OGH 2Ob141/99w

OGH2Ob141/99w1.7.1999

Der Oberste Gerichtshof hat als Revisionsgericht durch den Senatspräsidenten des Obersten Gerichtshofes Dr. Niederreiter als Vorsitzenden sowie durch die Hofräte des Obersten Gerichtshofes Dr. Schinko, Dr. Tittel, Dr. Baumann und Hon. Prof. Dr. Danzl als weitere Richter in der Rechtssache der klagenden Partei Verlassenschaft nach Hans S*****, vertreten durch Dr. Werner Neuner, Rechtsanwalt in Wien, wider die beklagten Parteien 1.) V***** AG, *****, 2.) Andrea B*****, beide vertreten durch Dr. Peter Zauner, Rechtsanwalt in Wien, wegen S 876.599,-- s. A. infolge außerordentlicher Revision der beklagten Parteien gegen das Urteil des Oberlandesgerichtes Wien als Berufungsgericht vom 24. Februar 1999, GZ 16 R 224/98y-41, womit infolge der Berufungen sämtlicher Streitteile das Urteil des Landesgerichtes für Zivilrechtssachen Wien vom 7. September 1998, GZ 5 Cg 65/96g-35, abgeändert wurde, den

Beschluß

gefaßt:

 

Spruch:

Der Revision wird Folge gegeben.

Das angefochtene Urteil wird aufgehoben. Die Rechtssache wird zur neuerlichen Entscheidung an das Berufungsgericht zurückverwiesen.
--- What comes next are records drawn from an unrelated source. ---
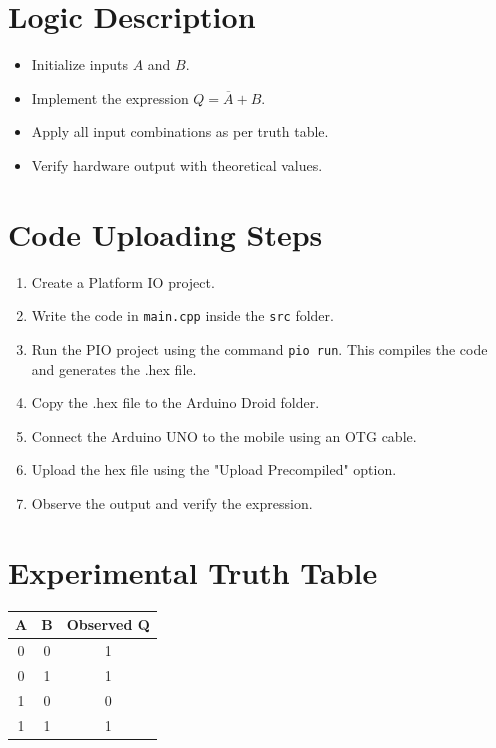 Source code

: \documentclass[12pt]{article}
\begin{document}

\section*{\color{blue}Logic Description}

\begin{itemize}
\item Initialize inputs $A$ and $B$.
\item Implement the expression $Q = \overline{A} + B$.
\item Apply all input combinations as per truth table.
\item Verify hardware output with theoretical values.
\end{itemize}


\section*{\color{blue}Code Uploading Steps}

\begin{enumerate}
\item Create a Platform IO project.
\item Write the code in \texttt{main.cpp} inside the \texttt{src} folder.
\item Run the PIO project using the command \texttt{pio run}. This compiles the code and generates the .hex file.
\item Copy the .hex file to the Arduino Droid folder.
\item Connect the Arduino UNO to the mobile using an OTG cable.
\item Upload the hex file using the "Upload Precompiled" option.
\item Observe the output and verify the expression.
\end{enumerate}


\section*{\color{blue}Experimental Truth Table}

\begin{center}
\begin{tabular}{|c|c|c|}
\hline
A & B & Observed Q \\
\hline
0 & 0 & 1 \\
0 & 1 & 1 \\
1 & 0 & 0 \\
1 & 1 & 1 \\
\hline
\end{tabular}
\end{center}
\end{document}
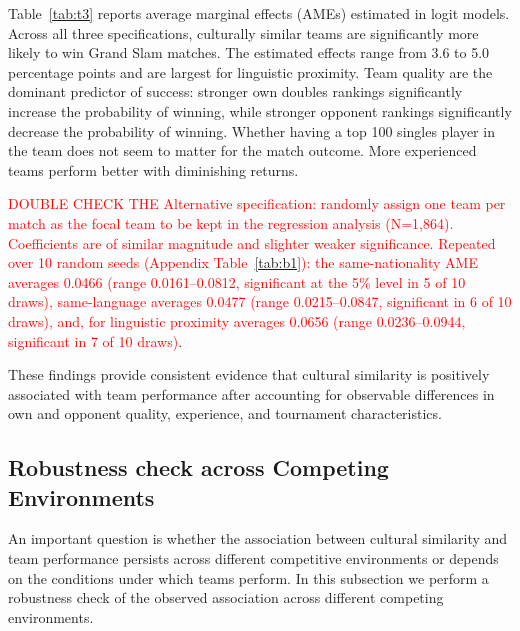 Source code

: \documentclass[10pt]{article}
\begin{document}
Table~\ref{tab:t3} reports average marginal effects (AMEs) estimated in logit models. %
Across all three specifications, culturally similar teams are significantly more likely to win Grand Slam matches. The estimated effects range from 3.6 to 5.0 percentage points and are largest for linguistic proximity. Team quality are the dominant predictor of success: stronger own doubles rankings significantly increase the probability of winning, while stronger opponent rankings significantly decrease the probability of winning. Whether having a top 100 singles player in the team does not seem to matter for the match outcome. More experienced teams perform better with diminishing returns.

\textcolor{red}{DOUBLE CHECK THE Alternative specification: randomly assign one team per match as the focal team to be kept in the regression analysis (N=1,864). Coefficients are of similar magnitude and slighter weaker significance. Repeated over 10 random seeds (Appendix Table~\ref{tab:b1}): the same-nationality AME averages 0.0466 (range 0.0161--0.0812, significant at the 5\% level in 5 of 10 draws), same-language averages 0.0477 (range 0.0215--0.0847, significant in 6 of 10 draws), and, for linguistic proximity averages 0.0656 (range 0.0236--0.0944, significant in 7 of 10 draws)}.

These findings provide consistent evidence that cultural similarity is positively associated with team performance after accounting for observable differences in own and opponent quality,  experience, and tournament characteristics.


\subsection{Robustness check across Competing Environments} 


An important question is whether the association between cultural similarity and team performance persists across different competitive environments or depends on the conditions under which teams perform.  In this subsection we perform a robustness check of the observed association across different  competing environments.
\end{document}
Die Kosten des Rechtsmittelverfahrens sind weitere Verfahrenskosten.

Text

Begründung

Am 11. 2. 1995 ereignete sich in Wien ein Verkehrsunfall, an dem Hans S***** als Fußgänger und die Zweitbeklagte als Lenkerin eines bei der Erstbeklagten haftpflichtversicherten PKWs beteiligt waren.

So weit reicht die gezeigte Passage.